Other than that, Sigurðsson always played where he seems best-suited; behind the striker, but ahead of the two other, deeper central midfielders.

At times, he has looked ill-suited to Silva’s more high-octane, dynamic system due to his own evident lack of pace, and certainly could have had no complaints had he been dropped more often during his terrible winter spell.

But he still provides the best connection between the midfield and the front line, and 41 appearances in 2018-19 for the Blues suggests Silva trusts few players more than he does Sigurðsson.


It come as a fairly large shock should Sigurðsson not start 2019-20 as still an Everton regular. Evidently, other areas are in greater need of summer surgery; namely up front, on the wing and in central defence.

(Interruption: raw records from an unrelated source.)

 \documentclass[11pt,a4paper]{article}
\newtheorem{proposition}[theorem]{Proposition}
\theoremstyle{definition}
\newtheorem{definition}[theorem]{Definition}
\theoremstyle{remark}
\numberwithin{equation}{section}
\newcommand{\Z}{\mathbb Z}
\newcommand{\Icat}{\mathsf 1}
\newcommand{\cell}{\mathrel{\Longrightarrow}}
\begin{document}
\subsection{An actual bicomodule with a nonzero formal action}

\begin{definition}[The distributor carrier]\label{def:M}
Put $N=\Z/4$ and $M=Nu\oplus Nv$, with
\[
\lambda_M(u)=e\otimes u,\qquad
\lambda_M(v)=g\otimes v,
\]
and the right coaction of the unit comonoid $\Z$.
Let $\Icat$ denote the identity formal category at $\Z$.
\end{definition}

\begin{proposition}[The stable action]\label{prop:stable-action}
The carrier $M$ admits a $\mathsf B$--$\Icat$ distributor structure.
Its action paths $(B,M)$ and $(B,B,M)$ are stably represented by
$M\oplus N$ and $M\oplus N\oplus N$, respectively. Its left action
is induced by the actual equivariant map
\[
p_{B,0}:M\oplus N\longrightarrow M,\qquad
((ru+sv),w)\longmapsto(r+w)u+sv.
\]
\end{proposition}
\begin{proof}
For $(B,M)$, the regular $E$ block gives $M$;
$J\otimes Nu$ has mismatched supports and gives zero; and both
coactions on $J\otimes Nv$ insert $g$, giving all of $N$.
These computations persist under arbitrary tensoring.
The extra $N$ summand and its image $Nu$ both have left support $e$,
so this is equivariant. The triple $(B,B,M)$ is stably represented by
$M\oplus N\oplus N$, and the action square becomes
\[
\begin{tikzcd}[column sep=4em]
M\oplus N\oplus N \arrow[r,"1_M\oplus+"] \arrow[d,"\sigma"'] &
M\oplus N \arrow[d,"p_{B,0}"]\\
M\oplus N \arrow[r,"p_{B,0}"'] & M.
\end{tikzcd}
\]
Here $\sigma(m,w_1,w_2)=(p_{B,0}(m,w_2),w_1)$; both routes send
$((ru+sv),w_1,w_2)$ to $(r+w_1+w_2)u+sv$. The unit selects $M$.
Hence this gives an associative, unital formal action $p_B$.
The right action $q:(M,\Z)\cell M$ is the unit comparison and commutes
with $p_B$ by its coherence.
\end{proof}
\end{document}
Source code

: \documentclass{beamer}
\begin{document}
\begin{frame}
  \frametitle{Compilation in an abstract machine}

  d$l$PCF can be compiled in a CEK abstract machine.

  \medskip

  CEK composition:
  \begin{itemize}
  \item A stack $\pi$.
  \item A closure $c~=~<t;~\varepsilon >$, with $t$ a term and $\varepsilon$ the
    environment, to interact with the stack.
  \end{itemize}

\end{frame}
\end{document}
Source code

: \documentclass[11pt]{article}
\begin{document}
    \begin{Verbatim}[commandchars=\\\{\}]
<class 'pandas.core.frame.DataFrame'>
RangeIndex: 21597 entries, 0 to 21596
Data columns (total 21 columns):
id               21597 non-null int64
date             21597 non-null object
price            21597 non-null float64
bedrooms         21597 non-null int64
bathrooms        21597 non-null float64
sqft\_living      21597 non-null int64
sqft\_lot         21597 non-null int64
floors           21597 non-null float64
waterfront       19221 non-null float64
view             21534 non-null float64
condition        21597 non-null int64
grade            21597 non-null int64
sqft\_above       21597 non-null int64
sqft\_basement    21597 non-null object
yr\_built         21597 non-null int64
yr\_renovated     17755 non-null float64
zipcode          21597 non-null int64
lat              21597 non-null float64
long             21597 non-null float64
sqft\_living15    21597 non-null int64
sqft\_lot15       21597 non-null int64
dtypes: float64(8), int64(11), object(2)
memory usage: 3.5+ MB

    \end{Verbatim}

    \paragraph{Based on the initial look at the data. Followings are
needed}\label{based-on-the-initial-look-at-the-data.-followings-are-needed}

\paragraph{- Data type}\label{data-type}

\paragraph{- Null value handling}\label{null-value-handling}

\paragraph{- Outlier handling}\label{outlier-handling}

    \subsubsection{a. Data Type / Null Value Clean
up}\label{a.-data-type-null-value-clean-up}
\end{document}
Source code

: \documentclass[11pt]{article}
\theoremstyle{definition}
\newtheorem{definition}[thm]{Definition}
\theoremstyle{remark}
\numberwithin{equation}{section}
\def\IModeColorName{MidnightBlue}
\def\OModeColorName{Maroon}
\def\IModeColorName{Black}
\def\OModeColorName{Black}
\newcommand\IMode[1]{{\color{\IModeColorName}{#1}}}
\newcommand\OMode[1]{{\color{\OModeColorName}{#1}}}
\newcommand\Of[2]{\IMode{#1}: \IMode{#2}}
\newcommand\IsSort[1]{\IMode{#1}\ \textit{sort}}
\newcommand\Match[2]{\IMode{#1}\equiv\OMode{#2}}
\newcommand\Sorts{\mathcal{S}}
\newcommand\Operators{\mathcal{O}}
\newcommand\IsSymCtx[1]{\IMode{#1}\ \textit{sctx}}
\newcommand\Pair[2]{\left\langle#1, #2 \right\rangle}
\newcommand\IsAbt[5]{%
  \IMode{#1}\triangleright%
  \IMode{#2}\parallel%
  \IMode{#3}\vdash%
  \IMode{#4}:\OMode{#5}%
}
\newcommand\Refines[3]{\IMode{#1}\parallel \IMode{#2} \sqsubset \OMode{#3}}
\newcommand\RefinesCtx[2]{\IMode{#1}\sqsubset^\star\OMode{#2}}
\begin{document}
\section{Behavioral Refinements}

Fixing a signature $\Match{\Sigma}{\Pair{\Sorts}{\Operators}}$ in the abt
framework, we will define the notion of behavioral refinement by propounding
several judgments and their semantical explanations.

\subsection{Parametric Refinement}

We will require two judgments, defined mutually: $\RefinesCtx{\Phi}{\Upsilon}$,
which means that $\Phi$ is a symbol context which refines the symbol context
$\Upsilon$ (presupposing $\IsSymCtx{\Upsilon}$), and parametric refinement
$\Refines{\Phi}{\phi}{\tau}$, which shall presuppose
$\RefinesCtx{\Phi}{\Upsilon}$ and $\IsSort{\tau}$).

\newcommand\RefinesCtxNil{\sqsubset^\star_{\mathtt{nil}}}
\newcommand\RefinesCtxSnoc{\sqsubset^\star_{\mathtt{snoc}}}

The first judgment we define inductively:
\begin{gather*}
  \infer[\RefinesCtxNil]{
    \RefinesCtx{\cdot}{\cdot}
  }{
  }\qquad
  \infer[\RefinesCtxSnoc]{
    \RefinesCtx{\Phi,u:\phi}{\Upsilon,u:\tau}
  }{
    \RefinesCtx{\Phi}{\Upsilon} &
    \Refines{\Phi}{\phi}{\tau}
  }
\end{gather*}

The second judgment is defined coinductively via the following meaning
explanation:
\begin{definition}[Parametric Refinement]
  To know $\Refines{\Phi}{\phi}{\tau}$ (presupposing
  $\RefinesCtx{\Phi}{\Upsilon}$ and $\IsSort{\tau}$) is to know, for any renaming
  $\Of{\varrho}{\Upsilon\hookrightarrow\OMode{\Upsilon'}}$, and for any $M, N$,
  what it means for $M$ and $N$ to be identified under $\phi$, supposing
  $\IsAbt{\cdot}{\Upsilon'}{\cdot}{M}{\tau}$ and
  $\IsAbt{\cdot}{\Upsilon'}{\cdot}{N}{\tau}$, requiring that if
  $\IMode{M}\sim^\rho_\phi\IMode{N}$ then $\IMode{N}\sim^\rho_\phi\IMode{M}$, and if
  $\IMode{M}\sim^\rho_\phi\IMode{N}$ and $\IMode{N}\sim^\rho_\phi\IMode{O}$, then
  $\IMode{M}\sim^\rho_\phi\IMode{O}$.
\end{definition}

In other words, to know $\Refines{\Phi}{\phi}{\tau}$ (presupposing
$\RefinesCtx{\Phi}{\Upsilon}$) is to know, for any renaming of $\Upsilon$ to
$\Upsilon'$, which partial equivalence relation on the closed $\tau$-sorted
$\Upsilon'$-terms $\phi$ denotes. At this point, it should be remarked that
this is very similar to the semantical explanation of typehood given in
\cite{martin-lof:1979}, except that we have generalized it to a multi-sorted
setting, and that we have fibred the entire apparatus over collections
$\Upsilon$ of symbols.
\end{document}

But at 29, Silva and director of football Marcel Brands would be wise to start planning for life after Sigurðsson sooner rather than later. Not least because, as he showed this season, he often veers from one extremity to the other; either he is absolutely crucial to Everton’s game or he appears totally anonymous.

So, while Sigurðsson is likely to remain an Everton starter for much of next season, don’t be surprised if we begin to see the early signs of his phasing out of the starting XI.

Certainly, after missing three penalties this year, he should be stripped of spot-kick duties from now on.

Everton FC v Watford FC - Premier League
Sigurðsson missed a crucial penalty in December’s 2-2 home draw with Watford
Photo by Gareth Copley/Getty Images

Grade: B+

It should be higher, given only Romelu Lukaku and Louis Saha have managed more Everton goals in one season in the last ten years than Sigurðsson’s 14 this campaign.

But as euphoric as his highs were, such as the Leicester stunner or the long-range drive in the 4-0 win over Manchester United, it is impossible to discard the lows altogether.

That Sigurðsson managed such an impressive goal return and was not really ever in the discussion for player of the year probably gives credence to the notion that stats can deceive at times.